During a recent interview, Logic explained how his upbringing has been misconceived by many audiences. 

“People look at me like, ‘He’s from the suburbs and he was raised rich, and mommy and daddy pay for everything,’” Logic says in an interview with Complex. “Man, get the fuck out of here. Growing up there were guns in the house, my brothers were out selling crack. I grew up on Section 8 housing, food stamps, welfare, and dealing with social services. I never had a Christmas, I never had a birthday.”

Logic’s struggles included several problems his mother faced throughout his life. 

“My mother was a good woman,” Logic says. “But she went through a hell of a lot of shit from drugs, prostitution—all types of shit, it fucked her mind up. My mother got stabbed, she was raped, she tried to choke me to death as a child. I can’t even begin to explain the tormenting feeling of living in my household; constant screaming, death-curdling screams, arguments between my mom and other men, her getting her fucking ass whooped. At times, there was blood all over the kitchen and fucking floor.

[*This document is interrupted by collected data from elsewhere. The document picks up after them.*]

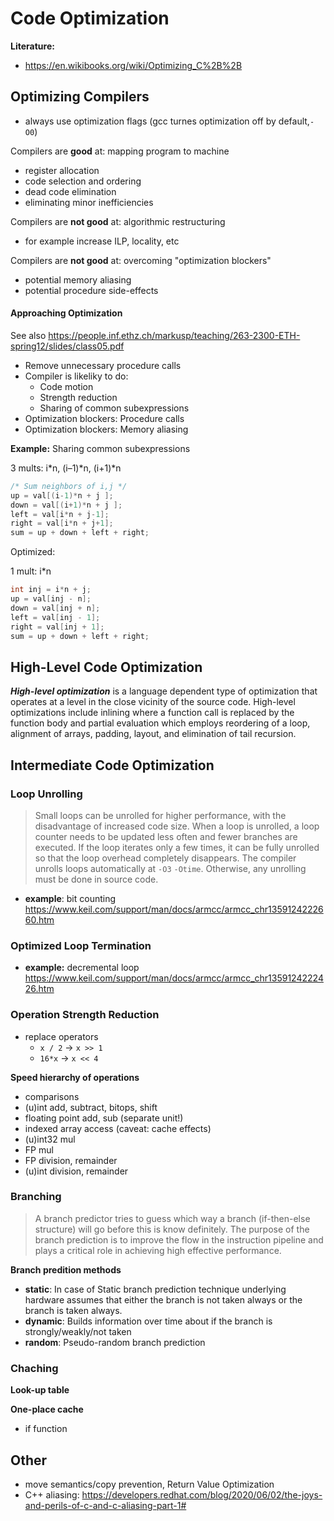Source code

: # Code Optimization



**Literature:**

- https://en.wikibooks.org/wiki/Optimizing_C%2B%2B



## Optimizing Compilers

- always use optimization flags (gcc turnes optimization off by default,`-O0`)



Compilers are **good** at: mapping program to machine

- register allocation
- code selection and ordering
- dead code elimination
- eliminating minor inefficiencies

Compilers are **not good** at: algorithmic restructuring

- for example increase ILP, locality, etc

Compilers are **not good** at: overcoming "optimization blockers"

- potential memory aliasing
- potential procedure side-effects



#### Approaching Optimization

See also https://people.inf.ethz.ch/markusp/teaching/263-2300-ETH-spring12/slides/class05.pdf

- Remove unnecessary procedure calls
- Compiler is likeliky to do:
  - Code motion
  - Strength reduction
  - Sharing of common subexpressions
- Optimization blockers: Procedure calls
- Optimization blockers: Memory aliasing





**Example:** Sharing common subexpressions

3 mults: i*n, (i–1)*n, (i+1)*n

```cpp
/* Sum neighbors of i,j */
up = val[(i-1)*n + j ];
down = val[(i+1)*n + j ];
left = val[i*n + j-1];
right = val[i*n + j+1];
sum = up + down + left + right;
```

Optimized:

1 mult: i*n

```cpp
int inj = i*n + j;
up = val[inj - n];
down = val[inj + n];
left = val[inj - 1];
right = val[inj + 1];
sum = up + down + left + right;
```





## High-Level Code Optimization

***High-level optimization*** is a language dependent type of optimization that operates at a level in the close vicinity of the source code. High-level optimizations include inlining where a function call is replaced by the function body and partial evaluation which employs reordering of a loop, alignment of arrays, padding, layout, and elimination of tail recursion.







## Intermediate Code Optimization



### Loop Unrolling

> Small loops can be unrolled for higher performance, with the disadvantage of increased code size. When a loop is unrolled, a loop counter needs to be updated less often and fewer branches are executed. If the loop iterates only a few times, it can be fully unrolled so that the loop overhead completely disappears. The compiler unrolls loops automatically at `-O3` `-Otime`. Otherwise, any unrolling must be done in source code.

- **example**: bit counting https://www.keil.com/support/man/docs/armcc/armcc_chr1359124222660.htm



### Optimized Loop Termination

- **example:** decremental loop https://www.keil.com/support/man/docs/armcc/armcc_chr1359124222426.htm



### Operation Strength Reduction

- replace operators
  -  `x / 2` →  `x >> 1`
  - `16*x` → `x << 4`



**Speed hierarchy of operations**

- comparisons
- (u)int add, subtract, bitops, shift
- floating point add, sub (separate unit!)
- indexed array access (caveat: cache effects)
- (u)int32 mul
- FP mul
- FP division, remainder
- (u)int division, remainder









### Branching

>  A branch predictor tries to guess which way a branch (if-then-else structure) will go before this is know definitely. The purpose of the branch prediction is to improve the flow in the instruction pipeline and plays a critical role in achieving high effective performance.



**Branch predition methods**

- **static**: In case of Static branch prediction technique underlying hardware assumes that either the branch is not taken always or the branch is taken always.
- **dynamic**: Builds information over time about if the branch is strongly/weakly/not taken
- **random**: Pseudo-random branch prediction



### Chaching



**Look-up table**





**One-place cache**

- if function









## Other







- move semantics/copy prevention, Return Value Optimization
- C++ aliasing: https://developers.redhat.com/blog/2020/06/02/the-joys-and-perils-of-c-and-c-aliasing-part-1#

“My mother was racist,” Logic adds. “It’s so hard to wrap your head around that and the fact that my own mother would call me a nigger as a child. I’m not talking about ‘What’s up, my nigga,’ I’m talking in a fully prejudiced way. Here’s a woman who wants to sleep with a black man and makes babies and wants to be racist towards them. It’s extremely hard to grasp.”

Logic’s father also faced many struggles, primarily dealing with drug addiction, a topic Logic has discussed several times. 

“My father has called me and been like, ‘I don’t really appreciate you talking about me smoking crack all the time,’” Logic says. “I’m like, ‘Would you appreciate it if I didn’t say anything and induced those same drugs into my body to try to get over what you put me through? Or would you rather me do it in a positive way?’”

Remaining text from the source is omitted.